PROBLEM
Go through the listing below and return each line that includes "massage".

[Opening SOURCE RECORDS section]

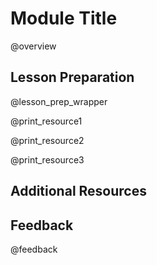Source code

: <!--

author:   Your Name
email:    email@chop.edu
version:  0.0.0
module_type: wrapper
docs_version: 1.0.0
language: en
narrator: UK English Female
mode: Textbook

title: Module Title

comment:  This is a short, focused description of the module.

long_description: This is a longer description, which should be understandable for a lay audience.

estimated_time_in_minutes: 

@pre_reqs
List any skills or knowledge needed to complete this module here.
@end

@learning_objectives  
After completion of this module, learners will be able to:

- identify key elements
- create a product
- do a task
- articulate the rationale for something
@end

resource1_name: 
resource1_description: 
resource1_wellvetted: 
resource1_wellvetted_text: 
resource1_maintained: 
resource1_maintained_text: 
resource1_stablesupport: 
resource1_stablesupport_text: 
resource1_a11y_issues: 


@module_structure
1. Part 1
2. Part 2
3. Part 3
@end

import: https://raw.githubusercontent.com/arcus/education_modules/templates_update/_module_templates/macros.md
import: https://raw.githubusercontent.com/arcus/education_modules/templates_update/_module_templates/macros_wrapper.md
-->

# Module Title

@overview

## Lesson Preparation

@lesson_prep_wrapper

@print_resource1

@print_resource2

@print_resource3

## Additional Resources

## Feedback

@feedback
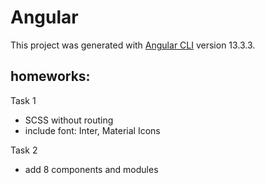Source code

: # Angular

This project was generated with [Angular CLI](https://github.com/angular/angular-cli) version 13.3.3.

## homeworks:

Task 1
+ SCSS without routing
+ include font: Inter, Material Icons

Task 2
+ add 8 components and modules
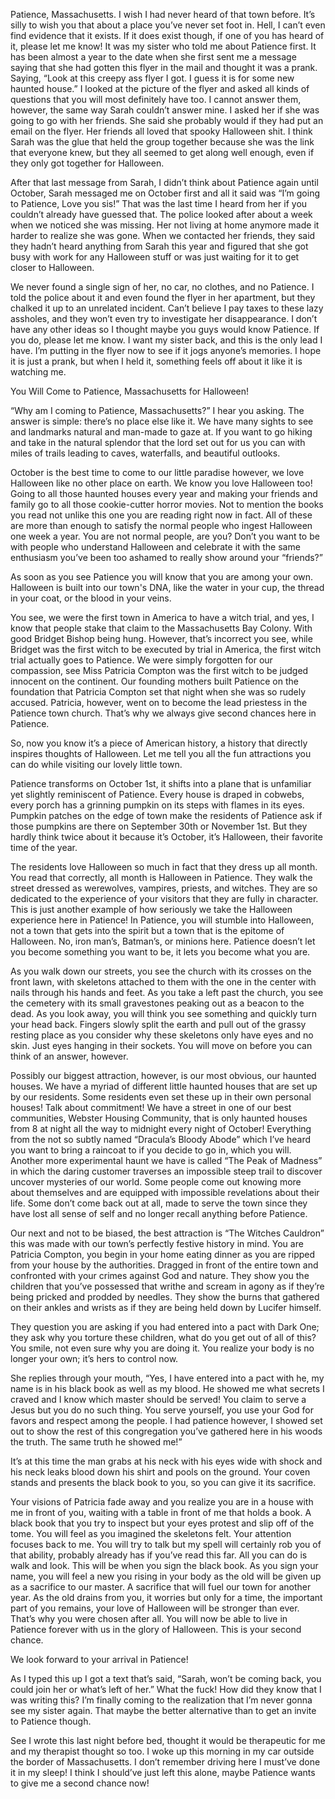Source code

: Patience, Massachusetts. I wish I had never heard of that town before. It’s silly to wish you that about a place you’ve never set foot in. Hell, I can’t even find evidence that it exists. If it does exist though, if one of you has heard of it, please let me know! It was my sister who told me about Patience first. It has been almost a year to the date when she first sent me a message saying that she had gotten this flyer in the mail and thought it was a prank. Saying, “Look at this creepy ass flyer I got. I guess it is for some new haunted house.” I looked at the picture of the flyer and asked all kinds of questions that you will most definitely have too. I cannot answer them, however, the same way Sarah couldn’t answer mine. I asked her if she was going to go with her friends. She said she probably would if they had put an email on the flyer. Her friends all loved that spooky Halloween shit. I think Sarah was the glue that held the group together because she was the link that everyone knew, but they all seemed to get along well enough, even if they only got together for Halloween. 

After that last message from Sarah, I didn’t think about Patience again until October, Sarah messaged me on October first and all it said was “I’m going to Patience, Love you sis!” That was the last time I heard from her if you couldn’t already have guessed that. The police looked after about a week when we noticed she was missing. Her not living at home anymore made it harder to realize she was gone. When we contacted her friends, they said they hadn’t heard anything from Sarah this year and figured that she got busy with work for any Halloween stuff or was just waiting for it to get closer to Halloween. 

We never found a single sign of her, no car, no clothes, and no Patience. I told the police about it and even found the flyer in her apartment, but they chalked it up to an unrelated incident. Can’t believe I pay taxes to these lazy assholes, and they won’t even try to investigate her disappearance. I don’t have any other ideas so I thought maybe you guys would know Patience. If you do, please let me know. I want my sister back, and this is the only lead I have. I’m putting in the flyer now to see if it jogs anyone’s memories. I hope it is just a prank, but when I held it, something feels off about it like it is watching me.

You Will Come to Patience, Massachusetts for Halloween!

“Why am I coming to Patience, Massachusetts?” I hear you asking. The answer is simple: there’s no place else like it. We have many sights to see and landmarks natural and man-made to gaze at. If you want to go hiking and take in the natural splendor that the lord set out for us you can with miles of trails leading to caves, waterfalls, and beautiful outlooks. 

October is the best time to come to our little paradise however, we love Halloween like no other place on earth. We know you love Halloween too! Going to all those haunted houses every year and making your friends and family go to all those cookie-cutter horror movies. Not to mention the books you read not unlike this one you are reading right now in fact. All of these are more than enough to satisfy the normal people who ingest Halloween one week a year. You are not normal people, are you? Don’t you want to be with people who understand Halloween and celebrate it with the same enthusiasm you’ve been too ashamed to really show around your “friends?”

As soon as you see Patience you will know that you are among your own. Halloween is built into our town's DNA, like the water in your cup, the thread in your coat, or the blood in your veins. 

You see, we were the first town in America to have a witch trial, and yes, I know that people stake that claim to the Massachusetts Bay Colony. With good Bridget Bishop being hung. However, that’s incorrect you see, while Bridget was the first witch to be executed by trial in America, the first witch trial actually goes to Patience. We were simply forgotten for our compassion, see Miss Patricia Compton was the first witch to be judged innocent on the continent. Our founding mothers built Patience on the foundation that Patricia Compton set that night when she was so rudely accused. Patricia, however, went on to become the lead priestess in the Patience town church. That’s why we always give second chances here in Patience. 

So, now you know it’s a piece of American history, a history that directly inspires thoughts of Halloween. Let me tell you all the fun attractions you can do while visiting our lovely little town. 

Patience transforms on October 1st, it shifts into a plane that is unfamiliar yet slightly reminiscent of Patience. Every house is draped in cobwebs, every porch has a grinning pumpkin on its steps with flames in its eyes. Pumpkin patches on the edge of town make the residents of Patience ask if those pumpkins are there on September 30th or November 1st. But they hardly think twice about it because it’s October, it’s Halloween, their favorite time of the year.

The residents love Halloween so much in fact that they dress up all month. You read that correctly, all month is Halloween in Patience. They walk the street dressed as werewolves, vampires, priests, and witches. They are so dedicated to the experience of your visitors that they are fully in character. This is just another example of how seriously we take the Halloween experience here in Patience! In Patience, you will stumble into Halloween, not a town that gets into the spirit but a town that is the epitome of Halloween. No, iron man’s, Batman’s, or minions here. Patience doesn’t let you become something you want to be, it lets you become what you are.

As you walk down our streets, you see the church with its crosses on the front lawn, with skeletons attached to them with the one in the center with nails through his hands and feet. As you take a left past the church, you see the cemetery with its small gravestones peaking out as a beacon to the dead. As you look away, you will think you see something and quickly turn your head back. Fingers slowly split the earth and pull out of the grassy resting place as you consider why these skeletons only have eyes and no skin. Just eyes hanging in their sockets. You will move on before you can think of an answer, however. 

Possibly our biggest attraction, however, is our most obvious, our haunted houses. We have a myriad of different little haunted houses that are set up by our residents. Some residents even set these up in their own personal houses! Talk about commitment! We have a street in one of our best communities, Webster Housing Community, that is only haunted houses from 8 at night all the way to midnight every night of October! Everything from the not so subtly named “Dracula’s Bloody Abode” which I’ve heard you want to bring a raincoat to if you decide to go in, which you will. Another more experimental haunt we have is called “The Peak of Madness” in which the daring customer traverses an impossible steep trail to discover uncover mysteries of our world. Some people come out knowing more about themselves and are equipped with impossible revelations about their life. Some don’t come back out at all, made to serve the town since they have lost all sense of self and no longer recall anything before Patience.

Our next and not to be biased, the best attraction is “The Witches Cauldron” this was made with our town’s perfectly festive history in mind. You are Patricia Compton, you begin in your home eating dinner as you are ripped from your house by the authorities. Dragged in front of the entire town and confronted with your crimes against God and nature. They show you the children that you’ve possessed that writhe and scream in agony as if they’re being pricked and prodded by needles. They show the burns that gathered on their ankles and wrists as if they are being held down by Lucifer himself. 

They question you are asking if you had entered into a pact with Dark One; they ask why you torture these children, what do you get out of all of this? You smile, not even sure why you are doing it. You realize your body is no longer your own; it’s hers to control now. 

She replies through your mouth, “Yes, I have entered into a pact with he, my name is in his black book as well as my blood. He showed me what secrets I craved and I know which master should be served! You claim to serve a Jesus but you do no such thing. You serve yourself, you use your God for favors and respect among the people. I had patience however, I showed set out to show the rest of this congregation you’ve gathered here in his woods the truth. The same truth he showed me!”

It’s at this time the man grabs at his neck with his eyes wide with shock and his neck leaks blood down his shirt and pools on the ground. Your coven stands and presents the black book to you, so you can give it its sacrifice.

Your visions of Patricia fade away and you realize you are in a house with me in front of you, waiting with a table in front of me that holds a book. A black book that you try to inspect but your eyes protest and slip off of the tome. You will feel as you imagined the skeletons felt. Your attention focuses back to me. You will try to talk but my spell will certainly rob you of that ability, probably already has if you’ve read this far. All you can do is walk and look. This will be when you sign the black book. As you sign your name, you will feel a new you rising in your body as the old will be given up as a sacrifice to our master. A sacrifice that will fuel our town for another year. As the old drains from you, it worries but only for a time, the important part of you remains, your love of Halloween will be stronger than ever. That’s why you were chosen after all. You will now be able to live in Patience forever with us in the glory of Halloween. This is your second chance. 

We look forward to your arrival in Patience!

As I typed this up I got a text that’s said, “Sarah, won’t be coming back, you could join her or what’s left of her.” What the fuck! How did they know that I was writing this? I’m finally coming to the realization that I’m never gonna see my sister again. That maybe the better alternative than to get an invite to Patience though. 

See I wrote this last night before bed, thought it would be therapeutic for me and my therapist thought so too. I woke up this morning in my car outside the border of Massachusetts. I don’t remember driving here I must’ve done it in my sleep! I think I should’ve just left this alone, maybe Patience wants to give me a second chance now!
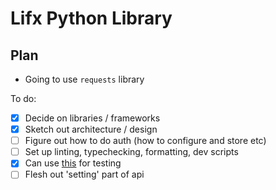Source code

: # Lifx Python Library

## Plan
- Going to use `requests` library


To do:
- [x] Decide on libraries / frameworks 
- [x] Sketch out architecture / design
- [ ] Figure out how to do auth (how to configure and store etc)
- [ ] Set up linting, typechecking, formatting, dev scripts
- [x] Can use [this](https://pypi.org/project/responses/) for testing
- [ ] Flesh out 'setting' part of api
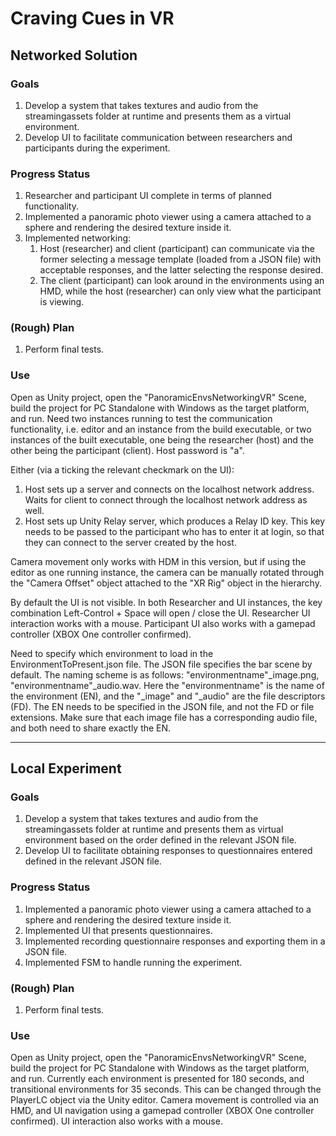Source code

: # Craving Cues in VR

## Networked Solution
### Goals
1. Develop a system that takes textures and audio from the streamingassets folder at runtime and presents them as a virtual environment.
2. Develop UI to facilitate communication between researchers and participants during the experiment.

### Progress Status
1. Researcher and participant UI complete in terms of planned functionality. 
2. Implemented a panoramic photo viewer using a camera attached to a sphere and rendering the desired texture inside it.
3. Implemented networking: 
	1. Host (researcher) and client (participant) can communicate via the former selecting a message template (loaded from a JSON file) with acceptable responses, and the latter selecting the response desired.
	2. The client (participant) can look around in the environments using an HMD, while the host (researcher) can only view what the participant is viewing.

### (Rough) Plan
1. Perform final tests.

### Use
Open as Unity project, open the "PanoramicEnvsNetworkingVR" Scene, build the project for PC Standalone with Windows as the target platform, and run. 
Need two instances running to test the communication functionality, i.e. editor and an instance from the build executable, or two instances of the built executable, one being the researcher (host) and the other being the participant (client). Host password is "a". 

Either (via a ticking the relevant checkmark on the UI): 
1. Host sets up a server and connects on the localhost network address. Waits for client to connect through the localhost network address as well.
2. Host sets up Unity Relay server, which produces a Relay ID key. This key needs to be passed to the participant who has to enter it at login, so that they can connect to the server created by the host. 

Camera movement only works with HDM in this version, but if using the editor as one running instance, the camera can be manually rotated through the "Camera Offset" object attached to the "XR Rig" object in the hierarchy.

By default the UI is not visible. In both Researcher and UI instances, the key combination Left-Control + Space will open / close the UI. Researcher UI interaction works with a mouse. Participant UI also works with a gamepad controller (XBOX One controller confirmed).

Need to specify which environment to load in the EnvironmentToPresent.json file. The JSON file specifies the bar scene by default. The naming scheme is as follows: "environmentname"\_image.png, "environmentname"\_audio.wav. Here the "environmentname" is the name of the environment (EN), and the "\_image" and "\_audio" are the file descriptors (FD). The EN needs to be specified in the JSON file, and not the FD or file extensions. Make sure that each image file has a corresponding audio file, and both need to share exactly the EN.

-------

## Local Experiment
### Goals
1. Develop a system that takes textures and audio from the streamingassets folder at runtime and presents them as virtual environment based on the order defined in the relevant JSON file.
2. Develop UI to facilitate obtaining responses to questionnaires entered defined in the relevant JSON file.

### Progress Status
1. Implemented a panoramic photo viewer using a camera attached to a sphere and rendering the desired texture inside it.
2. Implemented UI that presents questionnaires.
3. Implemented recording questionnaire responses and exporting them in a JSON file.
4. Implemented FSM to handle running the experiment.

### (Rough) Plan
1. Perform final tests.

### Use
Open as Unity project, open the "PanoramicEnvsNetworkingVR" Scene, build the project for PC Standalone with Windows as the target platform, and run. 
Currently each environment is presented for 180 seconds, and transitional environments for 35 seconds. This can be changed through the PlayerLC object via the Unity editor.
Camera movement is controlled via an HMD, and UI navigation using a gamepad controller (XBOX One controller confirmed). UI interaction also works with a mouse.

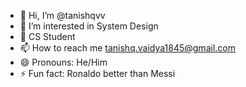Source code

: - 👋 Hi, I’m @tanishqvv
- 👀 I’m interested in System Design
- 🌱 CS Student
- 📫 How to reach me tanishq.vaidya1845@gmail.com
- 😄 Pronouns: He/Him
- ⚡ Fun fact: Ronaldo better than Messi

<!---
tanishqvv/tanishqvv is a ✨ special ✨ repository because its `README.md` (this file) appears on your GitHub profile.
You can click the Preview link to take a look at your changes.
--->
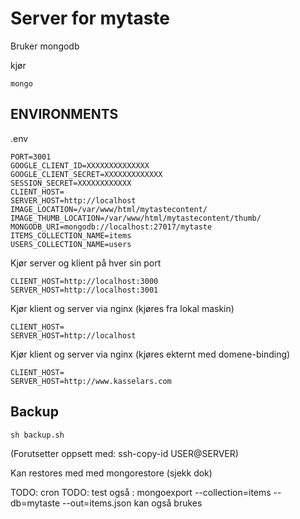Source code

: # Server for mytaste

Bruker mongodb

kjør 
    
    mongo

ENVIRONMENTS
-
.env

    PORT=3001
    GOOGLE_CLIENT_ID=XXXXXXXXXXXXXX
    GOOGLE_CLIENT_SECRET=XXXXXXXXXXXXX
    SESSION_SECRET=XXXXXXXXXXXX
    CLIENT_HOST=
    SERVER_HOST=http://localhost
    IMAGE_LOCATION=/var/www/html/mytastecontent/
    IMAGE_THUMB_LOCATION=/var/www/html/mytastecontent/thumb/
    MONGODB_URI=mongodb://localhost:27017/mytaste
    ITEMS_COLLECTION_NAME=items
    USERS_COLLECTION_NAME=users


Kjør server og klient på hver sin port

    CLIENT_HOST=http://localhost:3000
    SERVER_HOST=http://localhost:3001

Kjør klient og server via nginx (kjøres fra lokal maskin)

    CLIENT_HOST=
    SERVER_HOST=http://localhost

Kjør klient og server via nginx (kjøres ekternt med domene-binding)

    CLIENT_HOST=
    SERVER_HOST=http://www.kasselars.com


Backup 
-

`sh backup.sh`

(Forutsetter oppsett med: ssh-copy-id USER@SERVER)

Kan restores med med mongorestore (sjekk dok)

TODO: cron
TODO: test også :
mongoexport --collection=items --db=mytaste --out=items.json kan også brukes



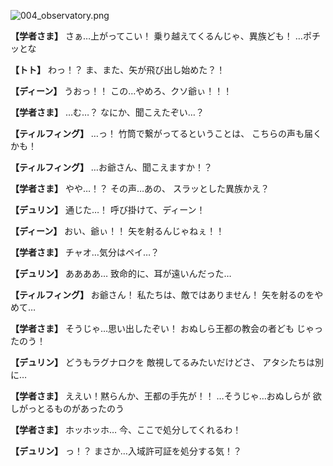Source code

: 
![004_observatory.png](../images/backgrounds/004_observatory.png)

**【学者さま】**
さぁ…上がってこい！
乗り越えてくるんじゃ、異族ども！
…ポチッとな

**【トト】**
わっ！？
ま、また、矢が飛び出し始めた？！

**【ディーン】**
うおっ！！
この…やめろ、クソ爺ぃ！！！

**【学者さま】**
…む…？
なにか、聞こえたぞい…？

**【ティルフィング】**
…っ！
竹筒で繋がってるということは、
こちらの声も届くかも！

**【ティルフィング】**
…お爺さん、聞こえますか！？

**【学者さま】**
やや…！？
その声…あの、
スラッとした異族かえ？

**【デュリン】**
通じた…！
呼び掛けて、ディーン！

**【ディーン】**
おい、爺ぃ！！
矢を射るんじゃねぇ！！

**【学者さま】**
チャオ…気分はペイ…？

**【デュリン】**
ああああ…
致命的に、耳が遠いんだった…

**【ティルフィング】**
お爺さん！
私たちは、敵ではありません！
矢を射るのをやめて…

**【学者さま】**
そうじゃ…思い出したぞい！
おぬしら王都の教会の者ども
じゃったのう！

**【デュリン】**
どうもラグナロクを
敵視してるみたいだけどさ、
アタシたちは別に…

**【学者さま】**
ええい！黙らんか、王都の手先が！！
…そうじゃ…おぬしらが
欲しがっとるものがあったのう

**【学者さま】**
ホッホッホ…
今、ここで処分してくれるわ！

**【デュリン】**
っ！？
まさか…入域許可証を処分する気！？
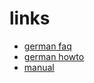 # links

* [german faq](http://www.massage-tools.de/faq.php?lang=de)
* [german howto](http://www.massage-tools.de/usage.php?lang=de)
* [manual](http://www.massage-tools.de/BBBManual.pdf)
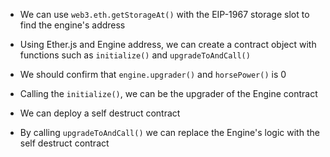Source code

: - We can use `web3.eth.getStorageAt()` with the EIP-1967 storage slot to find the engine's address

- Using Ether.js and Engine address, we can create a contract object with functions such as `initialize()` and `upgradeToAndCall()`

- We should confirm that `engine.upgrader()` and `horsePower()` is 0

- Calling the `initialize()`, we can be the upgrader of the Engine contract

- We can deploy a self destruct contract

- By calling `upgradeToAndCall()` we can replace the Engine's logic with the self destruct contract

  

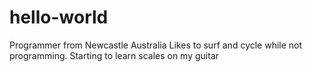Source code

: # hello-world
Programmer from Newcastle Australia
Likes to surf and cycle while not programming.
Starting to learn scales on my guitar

[Closing SOURCE RECORDS section]

EXERCISE ANSWER
* [german faq](http://www.massage-tools.de/faq.php?lang=de)
* [german howto](http://www.massage-tools.de/usage.php?lang=de)
* [manual](http://www.massage-tools.de/BBBManual.pdf)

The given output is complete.